#### REQUIREMENT
For this exercise, copy all the data exactly and include none of the pictures.

..........

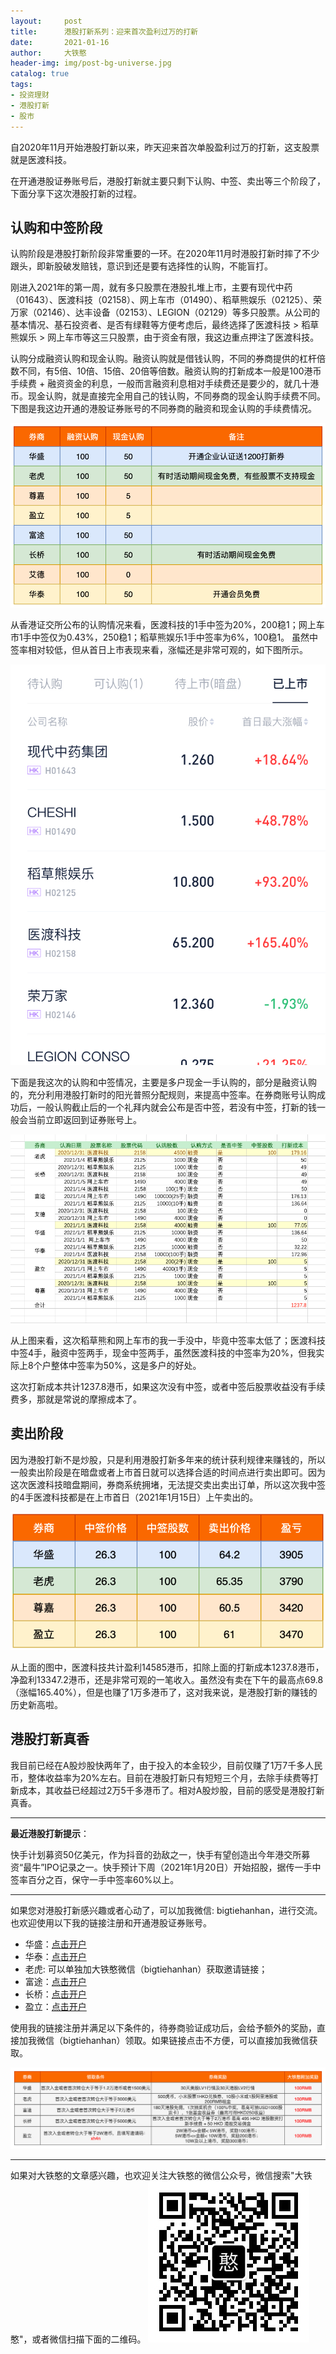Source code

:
 ```yaml
---
layout:     post
title:      港股打新系列：迎来首次盈利过万的打新
date:       2021-01-16
author:     大铁憨
header-img: img/post-bg-universe.jpg
catalog: true
tags:
- 投资理财
- 港股打新
- 股市
---
```



自2020年11月开始港股打新以来，昨天迎来首次单股盈利过万的打新，这支股票就是医渡科技。

在开通港股证券账号后，港股打新就主要只剩下认购、中签、卖出等三个阶段了，下面分享下这次港股打新的过程。

## 认购和中签阶段

认购阶段是港股打新阶段非常重要的一环。在2020年11月时港股打新时摔了不少跟头，即新股破发赔钱，意识到还是要有选择性的认购，不能盲打。

刚进入2021年的第一周，就有多只股票在港股扎堆上市，主要有现代中药（01643）、医渡科技（02158）、网上车市（01490）、稻草熊娱乐（02125）、荣万家（02146）、达丰设备（02153）、LEGION（02129）等多只股票。从公司的基本情况、基石投资者、是否有绿鞋等方便考虑后，最终选择了医渡科技 > 稻草熊娱乐 > 网上车市等这三只股票，由于资金有限，我这边重点押注了医渡科技。

认购分成融资认购和现金认购。融资认购就是借钱认购，不同的券商提供的杠杆倍数不同，有5倍、10倍、15倍、20倍等倍数。融资认购的打新成本一般是100港币手续费 + 融资资金的利息，一般而言融资利息相对手续费还是要少的，就几十港币。现金认购，就是直接完全用自己的钱认购，不同券商的现金认购手续费不同。下图是我这边开通的港股证券账号的不同券商的融资和现金认购的手续费情况。

![](/img/2021-01-16/quanshang_shouxufei.png)

从香港证交所公布的认购情况来看，医渡科技的1手中签为20%，200稳1；网上车市1手中签仅为0.43%，250稳1；稻草熊娱乐1手中签率为6%，100稳1。 虽然中签率相对较低，但从首日上市表现来看，涨幅还是非常可观的，如下图所示。

![](/img/2021-01-16/IMG_4158.jpg)

下面是我这次的认购和中签情况，主要是多户现金一手认购的，部分是融资认购的，充分利用港股打新时的阳光普照分配规则，来提高中签率。在券商账号认购成功后，一般认购截止后的一个礼拜内就会公布是否中签，若没有中签，打新的钱一般会当前立即返回到证券账号上。

![港股认购](/img/2021-01-16/ganggu_rengoujilu.png)

从上图来看，这次稻草熊和网上车市的我一手没中，毕竟中签率太低了；医渡科技中签4手，融资中签两手，现金中签两手，虽然医渡科技的中签率为20%，但我实际上8个户整体中签率为50%，这是多户的好处。

这次打新成本共计1237.8港币，如果这次没有中签，或者中签后股票收益没有手续费多，那就是常说的摩擦成本了。

## 卖出阶段

因为港股打新不是炒股，只是利用港股打新多年来的统计获利规律来赚钱的，所以一般卖出阶段是在暗盘或者上市首日就可以选择合适的时间点进行卖出即可。因为这次医渡科技暗盘期间，券商系统拥堵，无法提交卖出卖出订单，所以这次我中签的4手医渡科技都是在上市首日（2021年1月15日）上午卖出的。

![医渡科技卖出](/img/2021-01-16/yidukeji_sale.png)

从上面的图中，医渡科技共计盈利14585港币，扣除上面的打新成本1237.8港币，净盈利13347.2港币，还是非常可观的一笔收入。虽然没有卖在下午的最高点69.8（涨幅165.40%），但是也赚了1万多港币了，这对我来说，是港股打新的赚钱的历史新高啦。

## 港股打新真香

我目前已经在A股炒股快两年了，由于投入的本金较少，目前仅赚了1万7千多人民币，整体收益率为20%左右。目前在港股打新只有短短三个月，去除手续费等打新成本，其收益已经超过2万5千多港币了。相对A股炒股，目前的感受是港股打新真香。

--------------------------------------
**最近港股打新提示**：

快手计划募资50亿美元，作为抖音的劲敌之一，快手有望创造出今年港交所募资“最牛”IPO记录之一。快手预计下周（2021年1月20日）开始招股，据传一手中签率百分之百，保守一手中签率60%以上。

---------------------------------------
如果您对港股打新感兴趣或者心动了，可以加我微信: bigtiehanhan，进行交流。也欢迎使用以下我的链接注册和开通港股证券账号。

* 华盛：[点击开户](https://hd.hstong.com/invite/2020/accept?invite=WEYI9)
* 华泰：[点击开户](https://gb.zhangle.com/views/new-customer-gift/index.htm?ciphertext=605e251572fed649a1547438bb6828d9f619bdd0b0e5796e423afd1ea96bddc019b6d4ec948fea0bd0a5598fd10095a62dd267ba149ece695a82eebc970e5d2d)
* 老虎: 可以单独加大铁憨微信（bigtiehanhan）获取邀请链接；
* 富途：[点击开户](https://growth1.futunn.com/common-invite/temp/61?code=28ad6a302facdf13683451eaf8315a6e&channel=535&subchannel=10001&fx=23)
* 长桥：[点击开户](https://activity.lbkrs.com/zh-CN/invite-friend/invite?type=share&invite-code=031483&channel=HM000001)
* 盈立：[点击开户](https://m.yxzq.com/webapp/marketing/mgm-Q4.html?Avatar=https://jy-common-prd-1257884527.cos.ap-guangzhou.myqcloud.com/avatar/iOS_avatar_518238367870038016_1610786827315.jpg&n=%e5%a4%a7%e9%93%81%e6%86%a8&invitationCode=xh4n&bizId=499&shareId=promotion&id=499#/register)

使用我的链接注册并满足以下条件的，待券商验证成功后，会给予额外的奖励，直接加我微信（bigtiehanhan）领取。如果链接点击不方便，可以直接加我微信获取。

![](/img/2021-01-16/ganggu_rujintiaojian.png)




------------------
如果对大铁憨的文章感兴趣，也欢迎关注大铁憨的微信公众号，微信搜索"大铁憨"，或者微信扫描下面的二维码。
![大铁憨](/img/qrcode_for_gh_datiehanhan.jpg)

..........

#### WRITTEN SOLUTION
Source code

:
 ```yaml
---
layout:     post
title:      港股打新系列：迎来首次盈利过万的打新
date:       2021-01-16
author:     大铁憨
header-img: img/post-bg-universe.jpg
catalog: true
tags:
- 投资理财
- 港股打新
- 股市
---
```



自2020年11月开始港股打新以来，昨天迎来首次单股盈利过万的打新，这支股票就是医渡科技。

在开通港股证券账号后，港股打新就主要只剩下认购、中签、卖出等三个阶段了，下面分享下这次港股打新的过程。

## 认购和中签阶段

认购阶段是港股打新阶段非常重要的一环。在2020年11月时港股打新时摔了不少跟头，即新股破发赔钱，意识到还是要有选择性的认购，不能盲打。

刚进入2021年的第一周，就有多只股票在港股扎堆上市，主要有现代中药（01643）、医渡科技（02158）、网上车市（01490）、稻草熊娱乐（02125）、荣万家（02146）、达丰设备（02153）、LEGION（02129）等多只股票。从公司的基本情况、基石投资者、是否有绿鞋等方便考虑后，最终选择了医渡科技 > 稻草熊娱乐 > 网上车市等这三只股票，由于资金有限，我这边重点押注了医渡科技。

认购分成融资认购和现金认购。融资认购就是借钱认购，不同的券商提供的杠杆倍数不同，有5倍、10倍、15倍、20倍等倍数。融资认购的打新成本一般是100港币手续费 + 融资资金的利息，一般而言融资利息相对手续费还是要少的，就几十港币。现金认购，就是直接完全用自己的钱认购，不同券商的现金认购手续费不同。下图是我这边开通的港股证券账号的不同券商的融资和现金认购的手续费情况。

![](/img/2021-01-16/quanshang_shouxufei.png)

从香港证交所公布的认购情况来看，医渡科技的1手中签为20%，200稳1；网上车市1手中签仅为0.43%，250稳1；稻草熊娱乐1手中签率为6%，100稳1。 虽然中签率相对较低，但从首日上市表现来看，涨幅还是非常可观的，如下图所示。

![](/img/2021-01-16/IMG_4158.jpg)

下面是我这次的认购和中签情况，主要是多户现金一手认购的，部分是融资认购的，充分利用港股打新时的阳光普照分配规则，来提高中签率。在券商账号认购成功后，一般认购截止后的一个礼拜内就会公布是否中签，若没有中签，打新的钱一般会当前立即返回到证券账号上。

![港股认购](/img/2021-01-16/ganggu_rengoujilu.png)

从上图来看，这次稻草熊和网上车市的我一手没中，毕竟中签率太低了；医渡科技中签4手，融资中签两手，现金中签两手，虽然医渡科技的中签率为20%，但我实际上8个户整体中签率为50%，这是多户的好处。

这次打新成本共计1237.8港币，如果这次没有中签，或者中签后股票收益没有手续费多，那就是常说的摩擦成本了。

## 卖出阶段

因为港股打新不是炒股，只是利用港股打新多年来的统计获利规律来赚钱的，所以一般卖出阶段是在暗盘或者上市首日就可以选择合适的时间点进行卖出即可。因为这次医渡科技暗盘期间，券商系统拥堵，无法提交卖出卖出订单，所以这次我中签的4手医渡科技都是在上市首日（2021年1月15日）上午卖出的。

![医渡科技卖出](/img/2021-01-16/yidukeji_sale.png)

从上面的图中，医渡科技共计盈利14585港币，扣除上面的打新成本1237.8港币，净盈利13347.2港币，还是非常可观的一笔收入。虽然没有卖在下午的最高点69.8（涨幅165.40%），但是也赚了1万多港币了，这对我来说，是港股打新的赚钱的历史新高啦。

## 港股打新真香

我目前已经在A股炒股快两年了，由于投入的本金较少，目前仅赚了1万7千多人民币，整体收益率为20%左右。目前在港股打新只有短短三个月，去除手续费等打新成本，其收益已经超过2万5千多港币了。相对A股炒股，目前的感受是港股打新真香。

--------------------------------------
**最近港股打新提示**：

快手计划募资50亿美元，作为抖音的劲敌之一，快手有望创造出今年港交所募资“最牛”IPO记录之一。快手预计下周（2021年1月20日）开始招股，据传一手中签率百分之百，保守一手中签率60%以上。

---------------------------------------
如果您对港股打新感兴趣或者心动了，可以加我微信: bigtiehanhan，进行交流。也欢迎使用以下我的链接注册和开通港股证券账号。

* 华盛：[点击开户](https://hd.hstong.com/invite/2020/accept?invite=WEYI9)
* 华泰：[点击开户](https://gb.zhangle.com/views/new-customer-gift/index.htm?ciphertext=605e251572fed649a1547438bb6828d9f619bdd0b0e5796e423afd1ea96bddc019b6d4ec948fea0bd0a5598fd10095a62dd267ba149ece695a82eebc970e5d2d)
* 老虎: 可以单独加大铁憨微信（bigtiehanhan）获取邀请链接；
* 富途：[点击开户](https://growth1.futunn.com/common-invite/temp/61?code=28ad6a302facdf13683451eaf8315a6e&channel=535&subchannel=10001&fx=23)
* 长桥：[点击开户](https://activity.lbkrs.com/zh-CN/invite-friend/invite?type=share&invite-code=031483&channel=HM000001)
* 盈立：[点击开户](https://m.yxzq.com/webapp/marketing/mgm-Q4.html?Avatar=https://jy-common-prd-1257884527.cos.ap-guangzhou.myqcloud.com/avatar/iOS_avatar_518238367870038016_1610786827315.jpg&n=%e5%a4%a7%e9%93%81%e6%86%a8&invitationCode=xh4n&bizId=499&shareId=promotion&id=499#/register)

使用我的链接注册并满足以下条件的，待券商验证成功后，会给予额外的奖励，直接加我微信（bigtiehanhan）领取。如果链接点击不方便，可以直接加我微信获取。

![](/img/2021-01-16/ganggu_rujintiaojian.png)




------------------
如果对大铁憨的文章感兴趣，也欢迎关注大铁憨的微信公众号，微信搜索"大铁憨"，或者微信扫描下面的二维码。
![大铁憨](/img/qrcode_for_gh_datiehanhan.jpg)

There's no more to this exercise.